Por su estilo frío y antisentimental y su profunda capacidad analítica del ser humano urbanita se le ha comparado habitualmente con Carver, hasta llegar a denominarle "el Raymond Carver del cómic".  Con el afamado relatista le une algo que va más allá de la simple manera de narrar o el virtuosismo con el que describen al hombre y sus miserias, ambos coinciden en el fenómeno casi metafísico de la comprensión.  La sensación que uno tiene al terminar un relato de Carver o una historia de Tomine es parecida: un extraño escalofrío que hace que por un instante entiendas al mundo que te rodea, te entiendas a tí mismo y todo parezca tener sentido.  Algo parecido a lo que ocurre con los haikus.
En este tomo considerado de culto se narran cuatro pequeñas historias de personas que viven en grandes ciudades y, de un modo u otro, se sienten ajenos a la realidad que les rodea, recluyéndose en sus propios mundos interiores y perdiéndose en sus miedos y fantasías.  
Alter ego cuenta la historia de un escritor en pleno bloqueo creativo que comienza a frecuentar a una menor en busca de nuevas experiencias para forzar la inspiración.
Rubia de verano narra la vida de un hombre amargado y solitario, incapaz de relacionarse socialmente, que se obsesiona con la chica rubia que se folla su vecino, un joven vividor y despreocupado.
Escapada a Hawaii habla de una mujer incapaz de llevar una vida social normal que se recluye en su mundo de llamadas telefónicas y mirar por la ventana.
Amenaza de bomba trata la historia de un pre-adolescente con problemas de adaptación que se refugia en su relación con otro de los chicos raros de la escuela, un gay reprimido y oscuro.

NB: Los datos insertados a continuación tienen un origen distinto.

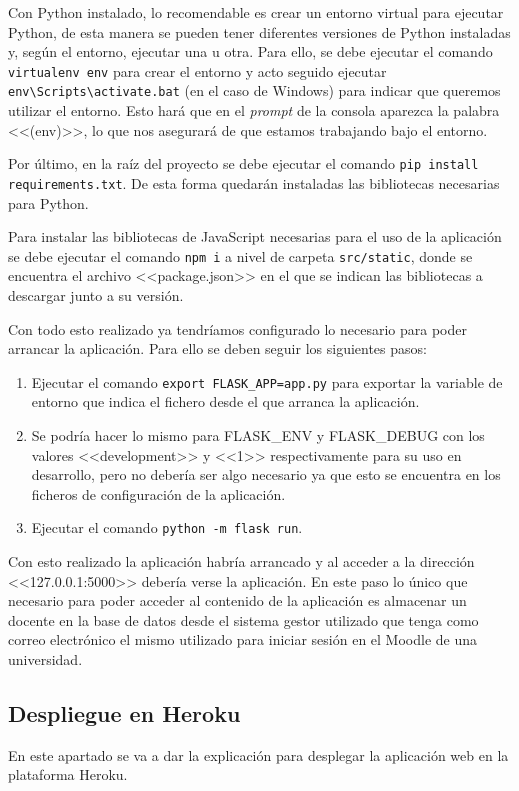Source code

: Con Python instalado, lo recomendable es crear un entorno virtual para ejecutar Python, de esta manera se pueden tener diferentes versiones de Python instaladas y, según el entorno, ejecutar una u otra.
Para ello, se debe ejecutar el comando \texttt{virtualenv env} para crear el entorno y acto seguido ejecutar \texttt{env\textbackslash{}Scripts\textbackslash{}activate.bat} (en el caso de Windows) para indicar que queremos utilizar el entorno.
Esto hará que en el \textit{prompt} de la consola aparezca la palabra <<(env)>>, lo que nos asegurará de que estamos trabajando bajo el entorno.

Por último, en la raíz del proyecto se debe ejecutar el comando \texttt{pip install requirements.txt}.
De esta forma quedarán instaladas las bibliotecas necesarias para Python.

Para instalar las bibliotecas de JavaScript necesarias para el uso de la aplicación se debe ejecutar el comando \texttt{npm i} a nivel de carpeta \texttt{src/static}, donde se encuentra el archivo <<package.json>> en el que se indican las bibliotecas a descargar junto a su versión. 

Con todo esto realizado ya tendríamos configurado lo necesario para poder arrancar la aplicación.
Para ello se deben seguir los siguientes pasos:
\begin{enumerate}
\item Ejecutar el comando \texttt{export FLASK\_APP=app.py} para exportar la variable de entorno que indica el fichero desde el que arranca la aplicación.
\item Se podría hacer lo mismo para FLASK\_ENV y FLASK\_DEBUG con los valores <<development>> y <<1>> respectivamente para su uso en desarrollo, pero no debería ser algo necesario ya que esto se encuentra en los ficheros de configuración de la aplicación.
\item Ejecutar el comando \texttt{python -m flask run}.
\end{enumerate}

Con esto realizado la aplicación habría arrancado y al acceder a la dirección <<127.0.0.1:5000>> debería verse la aplicación.
En este paso lo único que necesario para poder acceder al contenido de la aplicación es almacenar un docente en la base de datos desde el sistema gestor utilizado que tenga como correo electrónico el mismo utilizado para iniciar sesión en el Moodle de una universidad.

\subsection{Despliegue en Heroku}
En este apartado se va a dar la explicación para desplegar la aplicación web en la plataforma Heroku.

Absolutamente imprescindible.

2 comentarios:

Unknown dijo...

Acabao de leer todas las entradas de la pagina principal y he de decir que soy adicta a tus relatos cortos!
te seguire de cerca!

:)

Unknown dijo...

Gracias jeje, por ahora aprendiendo y experimentando con la fotografia...lo dicho adicta a tus relatos, te he puesto en mis links!!